### EXERCISE OBJECTIVE:
From the listing below, copy each line that contains the word "poetry".

### DATA EXCERPTS:
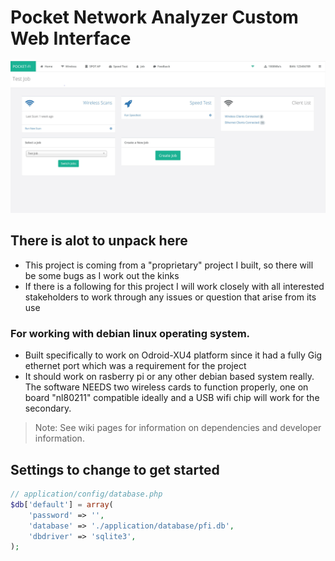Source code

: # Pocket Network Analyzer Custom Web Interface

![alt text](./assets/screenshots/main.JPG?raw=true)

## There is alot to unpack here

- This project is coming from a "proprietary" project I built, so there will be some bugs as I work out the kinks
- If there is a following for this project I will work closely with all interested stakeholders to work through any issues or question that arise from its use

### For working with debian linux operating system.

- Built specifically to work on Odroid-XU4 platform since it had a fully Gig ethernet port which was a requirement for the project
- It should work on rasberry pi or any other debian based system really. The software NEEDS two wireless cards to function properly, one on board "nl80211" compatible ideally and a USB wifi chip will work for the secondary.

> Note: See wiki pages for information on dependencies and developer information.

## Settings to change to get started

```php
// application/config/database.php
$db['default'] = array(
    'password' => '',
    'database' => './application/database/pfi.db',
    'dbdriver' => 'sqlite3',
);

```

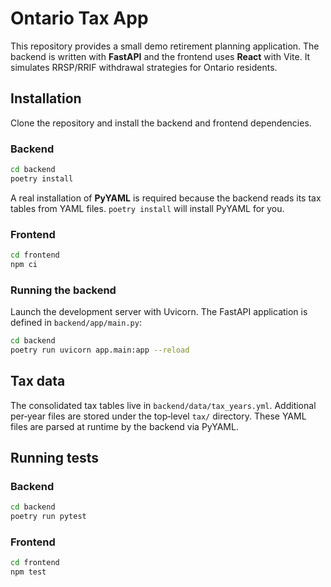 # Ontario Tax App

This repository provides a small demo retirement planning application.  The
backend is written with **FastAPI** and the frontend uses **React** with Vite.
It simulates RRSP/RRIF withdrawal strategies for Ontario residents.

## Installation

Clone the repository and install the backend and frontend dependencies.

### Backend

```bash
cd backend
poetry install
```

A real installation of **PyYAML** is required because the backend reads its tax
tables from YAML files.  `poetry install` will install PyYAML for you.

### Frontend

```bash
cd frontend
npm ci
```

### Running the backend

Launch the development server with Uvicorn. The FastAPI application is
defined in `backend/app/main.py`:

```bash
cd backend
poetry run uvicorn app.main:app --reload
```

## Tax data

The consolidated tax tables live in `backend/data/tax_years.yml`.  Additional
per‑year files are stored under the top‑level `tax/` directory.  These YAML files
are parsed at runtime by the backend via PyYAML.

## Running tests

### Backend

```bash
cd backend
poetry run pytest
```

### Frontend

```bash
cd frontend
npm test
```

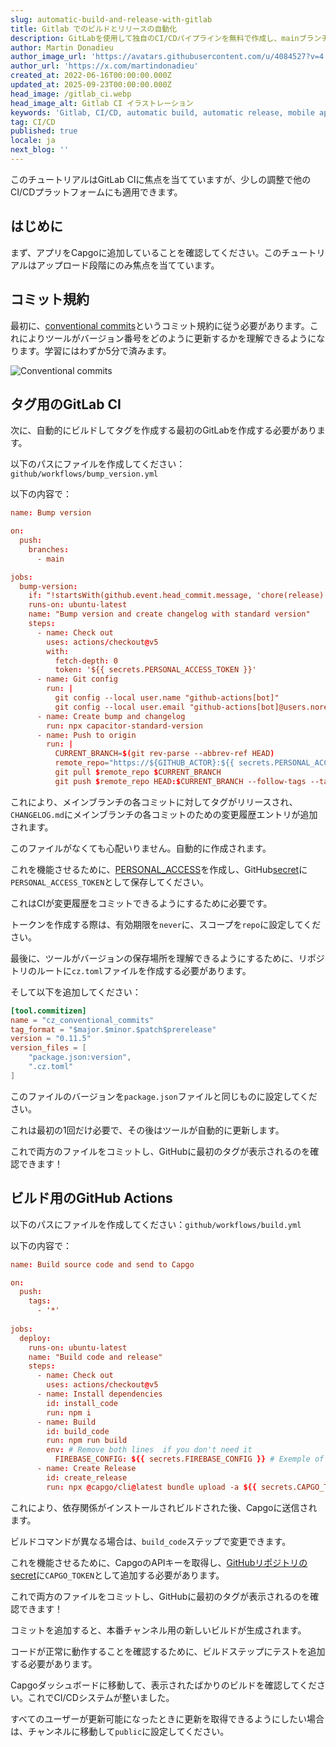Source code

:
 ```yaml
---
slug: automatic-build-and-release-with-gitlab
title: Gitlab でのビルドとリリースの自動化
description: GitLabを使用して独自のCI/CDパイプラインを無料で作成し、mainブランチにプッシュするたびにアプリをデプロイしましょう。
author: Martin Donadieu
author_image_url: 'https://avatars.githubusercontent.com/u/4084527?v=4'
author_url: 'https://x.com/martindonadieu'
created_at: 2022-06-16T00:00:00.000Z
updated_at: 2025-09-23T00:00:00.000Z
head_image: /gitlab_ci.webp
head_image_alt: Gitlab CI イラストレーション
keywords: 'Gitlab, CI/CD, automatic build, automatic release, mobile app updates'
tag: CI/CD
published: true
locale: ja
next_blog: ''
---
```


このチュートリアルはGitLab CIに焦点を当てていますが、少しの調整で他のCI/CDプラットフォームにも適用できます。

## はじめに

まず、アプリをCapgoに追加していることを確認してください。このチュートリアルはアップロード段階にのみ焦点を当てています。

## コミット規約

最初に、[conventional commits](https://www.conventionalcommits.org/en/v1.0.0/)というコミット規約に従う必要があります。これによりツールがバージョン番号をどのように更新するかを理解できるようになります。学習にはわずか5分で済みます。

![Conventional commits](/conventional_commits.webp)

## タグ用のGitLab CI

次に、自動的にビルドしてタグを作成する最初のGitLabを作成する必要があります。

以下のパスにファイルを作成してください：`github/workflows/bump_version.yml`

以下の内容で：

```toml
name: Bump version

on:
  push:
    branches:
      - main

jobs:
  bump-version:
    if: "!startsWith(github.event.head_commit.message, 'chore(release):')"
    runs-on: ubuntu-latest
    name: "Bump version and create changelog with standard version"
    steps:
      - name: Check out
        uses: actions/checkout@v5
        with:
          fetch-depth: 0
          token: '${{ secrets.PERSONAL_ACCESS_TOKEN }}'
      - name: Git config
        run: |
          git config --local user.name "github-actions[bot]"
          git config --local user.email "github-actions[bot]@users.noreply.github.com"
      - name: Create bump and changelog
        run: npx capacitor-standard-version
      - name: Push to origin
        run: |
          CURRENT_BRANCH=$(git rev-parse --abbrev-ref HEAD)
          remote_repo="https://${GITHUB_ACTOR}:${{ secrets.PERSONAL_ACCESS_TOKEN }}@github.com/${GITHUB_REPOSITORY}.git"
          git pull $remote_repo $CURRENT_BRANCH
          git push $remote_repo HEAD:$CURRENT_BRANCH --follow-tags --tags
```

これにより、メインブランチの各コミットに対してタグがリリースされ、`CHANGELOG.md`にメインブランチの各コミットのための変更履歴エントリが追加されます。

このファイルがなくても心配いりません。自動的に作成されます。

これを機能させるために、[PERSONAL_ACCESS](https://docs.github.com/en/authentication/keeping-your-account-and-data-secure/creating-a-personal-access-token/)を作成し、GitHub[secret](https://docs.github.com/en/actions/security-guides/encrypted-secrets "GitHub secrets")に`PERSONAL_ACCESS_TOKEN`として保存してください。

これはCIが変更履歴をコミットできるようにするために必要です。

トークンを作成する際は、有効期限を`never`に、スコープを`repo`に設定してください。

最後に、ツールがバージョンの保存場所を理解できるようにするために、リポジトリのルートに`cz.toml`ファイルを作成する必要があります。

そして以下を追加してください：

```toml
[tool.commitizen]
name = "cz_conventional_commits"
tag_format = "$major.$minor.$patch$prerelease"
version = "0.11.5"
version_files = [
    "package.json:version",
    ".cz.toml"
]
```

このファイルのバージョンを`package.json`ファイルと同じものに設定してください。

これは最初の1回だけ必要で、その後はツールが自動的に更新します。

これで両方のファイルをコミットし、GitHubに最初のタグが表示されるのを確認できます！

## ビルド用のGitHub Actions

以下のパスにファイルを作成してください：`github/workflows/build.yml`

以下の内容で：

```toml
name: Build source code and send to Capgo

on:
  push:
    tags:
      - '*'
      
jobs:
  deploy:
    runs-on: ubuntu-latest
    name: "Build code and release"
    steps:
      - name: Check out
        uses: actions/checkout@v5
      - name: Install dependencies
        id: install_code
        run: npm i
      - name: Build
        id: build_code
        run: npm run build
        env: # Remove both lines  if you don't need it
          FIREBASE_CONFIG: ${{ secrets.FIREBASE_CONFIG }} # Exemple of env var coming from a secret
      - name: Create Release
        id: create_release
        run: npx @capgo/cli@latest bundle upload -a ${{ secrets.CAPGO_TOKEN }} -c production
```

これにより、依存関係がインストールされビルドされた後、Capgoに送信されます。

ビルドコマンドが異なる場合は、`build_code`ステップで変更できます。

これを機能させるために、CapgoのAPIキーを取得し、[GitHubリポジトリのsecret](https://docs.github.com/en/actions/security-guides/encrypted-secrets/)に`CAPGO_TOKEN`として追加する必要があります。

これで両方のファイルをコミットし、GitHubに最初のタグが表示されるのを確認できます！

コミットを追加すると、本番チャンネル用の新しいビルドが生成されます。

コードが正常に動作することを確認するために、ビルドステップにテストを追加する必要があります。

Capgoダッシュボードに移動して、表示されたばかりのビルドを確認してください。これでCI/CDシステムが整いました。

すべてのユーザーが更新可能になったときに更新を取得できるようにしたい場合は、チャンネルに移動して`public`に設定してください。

### FINISHED EXERCISE:
poetry install
tables from YAML files.  `poetry install` will install PyYAML for you.
poetry run uvicorn app.main:app --reload
poetry run pytest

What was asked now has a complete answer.